Uptake of HIV self-testing and linkage to care among female sex workers in Nairobi: A Pilot Programme Using Peer- based Distribution of Oraquick HIV Self-testing Kit – Achieng Josephinestrong>
Kenya launched its self-testing operational manual in 2017 paving way for implementation of HIV self-testing. HIV self-testing is an additional tool to achieve the 1st 90-90-90 target. This piloting program was to facilitate the distribution of HIV self-testing kit to FSW through peer educators. The peers contacted were given all required instructions and adequate information about HIV self-testing. Also, 210 HIV tests were distributed, and 86% of them were accepted. Of the accepted kits, 90% were used and 2% percent tested HIV positive. The four HIV positive women were linked to care and treatment. 153 peers reported that they would recommend the HIVST.
Cibler le Depistage VIH/SIDA des Personnes Handicapees pour Atteindre les “90 90 90” au Senegal – Diend Ousmane
The study was conducted in Guinea Bissau and Senegal, but the presentation focused on the study done in Senegal. The objective of the study was to increase access of people living with disabilities in remote areas to HIV testing services and follow-up of those who test HIV positive. One of the methods used was to run massive campaigns with the aim of testing a minimum 100 people per campaign. The mobilization was done through organizations working for people living with disabilities. Through 41 campaigns 4,521 people were tested and 83% of them were people living with disabilities. Of those tested, 98 people living with HIV were identified of which 79.5% were people living with disabilities. Of people living with disabilities who were HIV positive, 58% were women. Of those with disability who were HIV positive, 70.5% of cases had physical disabilities and 19.2% had visual disabilities. There are still some mythical beliefs regarding HIV in Senegal that having sex with people albinos heals HIV. The recommendation is that to achieve the 90-90-90 target, it is a necessity to reach out to people living with disabilities.

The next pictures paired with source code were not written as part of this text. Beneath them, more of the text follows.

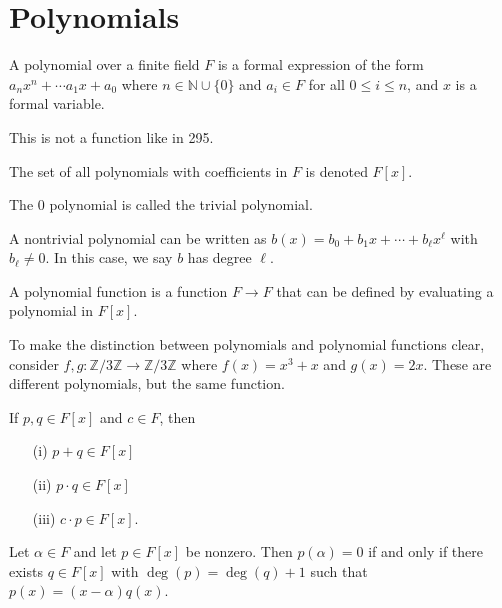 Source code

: \section{Polynomials}
\begin{definition}
	A polynomial over a finite field \(F\) is a formal expression of the form \(a_n x^n + \cdots a_1 x + a_0\) where \(n \in \mathbb{N} \cup \{ 0 \} \) and \(a_i \in F\) for all \(0 \leq i \leq n\), and \(x \) is a formal variable.
    \begin{note}
        This is not a function like in 295.
    \end{note}
\end{definition}
\begin{definition}
	The set of all polynomials with coefficients in \(F\) is denoted \(F[x]\).
\end{definition}
\begin{definition}
	The 0 polynomial is called the trivial polynomial.
\end{definition}
\begin{definition}
	A nontrivial polynomial can be written as \(b(x) = b_0 + b_1 x + \cdots +  b_{\ell }  x^{\ell } \) with \(b_{\ell} \neq 0 \). In this case, we say \(b\) has degree \(\ell \).
\end{definition}
\begin{definition}
    A polynomial function is a function \(F \to F\) that can be defined by evaluating a polynomial in \(F[x]\).  
\end{definition}
\begin{eg}
    To make the distinction between polynomials and polynomial functions clear, consider \(f,g \colon \mathbb{Z} /3\mathbb{Z} \to \mathbb{Z} /3\mathbb{Z} \) where \(f(x)=x^3 + x\) and \(g(x)=2x\). These are different polynomials, but the same function.
\end{eg}
\begin{lemma}
    If \(p,q \in F[x]\) and \(c \in F\), then
    \begin{itemize}
        \item[(i)] \(p+q \in F[x]\)
        \item[(ii)] \(p\cdot q \in F[x]\)
        \item[(iii)] \(c \cdot p \in F[x]\).
    \end{itemize}  
\end{lemma}
\begin{lemma}[Descartes]
    Let \(\alpha  \in F\) and let \(p \in F[x]\) be nonzero. Then \(p(\alpha )=0\) if and only if there exists \(q \in F[x]\) with \(\deg(p)=\deg(q)+1\) such that \(p(x)=(x-\alpha )q(x)\).
\end{lemma}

Index Testing and Intensified Case Finding for Efficiency in HIV Testing in Rwanda. – Remera Eric
Rwanda initiated active HIV case finding through index testing with partner notification services and family testing in 2018. Active case finding was implemented as part of Case Surveillance system in 23 PEPFAR supported health facilities in Kigali city. Three index testing strategies that were used to actively find new cases of HIV positivity are client referral, provider testing and contact referral. Cases identified through active case finding are linked to care and followed up. 2598 index cases were registered in Rwanda within the period of June to October 2019. Most partners of index cases are women. From the total index cases, 2316 (89.1%) provided partner’s information for the last 12 months, and 3344 (86.9%) partners were successfully contacted. Of these, 37% were reached through client referral, 32% by provider and 31% by contract referral. Of all partners contacted, 2833 (84.7%) went to the health facility for HIV testing of which 118 (4.2%) were already aware of their HIV positivity status. Also, 218 (8.9%) tested HIV positive of which 93.1% were linked to treatment. The high yield of HIV positivity amongst untested partners (and subsequent near universal linkage to treatment) suggests partner notification can play a key role in reaching, diagnosing and treating those unaware of their HIV status.